■ Exercise instructions: Should the word "return" occur in a line of the records, copy that line.
Data to examine Block Start
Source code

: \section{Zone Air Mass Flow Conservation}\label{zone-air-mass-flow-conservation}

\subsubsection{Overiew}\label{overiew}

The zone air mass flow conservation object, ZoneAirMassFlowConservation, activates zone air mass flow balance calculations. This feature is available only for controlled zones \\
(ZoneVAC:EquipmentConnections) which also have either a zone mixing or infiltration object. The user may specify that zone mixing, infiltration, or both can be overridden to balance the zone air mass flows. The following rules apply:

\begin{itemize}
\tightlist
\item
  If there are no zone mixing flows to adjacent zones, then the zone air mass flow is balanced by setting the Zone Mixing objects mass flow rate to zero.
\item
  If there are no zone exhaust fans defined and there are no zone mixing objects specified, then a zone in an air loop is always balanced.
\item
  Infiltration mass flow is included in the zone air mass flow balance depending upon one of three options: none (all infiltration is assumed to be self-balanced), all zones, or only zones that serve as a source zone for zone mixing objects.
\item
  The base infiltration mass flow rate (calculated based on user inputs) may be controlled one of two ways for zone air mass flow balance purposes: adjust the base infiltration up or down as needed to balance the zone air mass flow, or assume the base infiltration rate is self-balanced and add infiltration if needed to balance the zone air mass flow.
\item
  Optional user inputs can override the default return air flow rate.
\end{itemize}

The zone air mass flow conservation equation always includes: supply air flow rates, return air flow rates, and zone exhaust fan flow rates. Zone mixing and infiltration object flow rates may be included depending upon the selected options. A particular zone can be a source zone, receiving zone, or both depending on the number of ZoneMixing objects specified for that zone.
Data to examine Block End
■ Exercise response:
  Optional user inputs can override the default return air flow rate.
The zone air mass flow conservation equation always includes: supply air flow rates, return air flow rates, and zone exhaust fan flow rates. Zone mixing and infiltration object flow rates may be included depending upon the selected options. A particular zone can be a source zone, receiving zone, or both depending on the number of ZoneMixing objects specified for that zone.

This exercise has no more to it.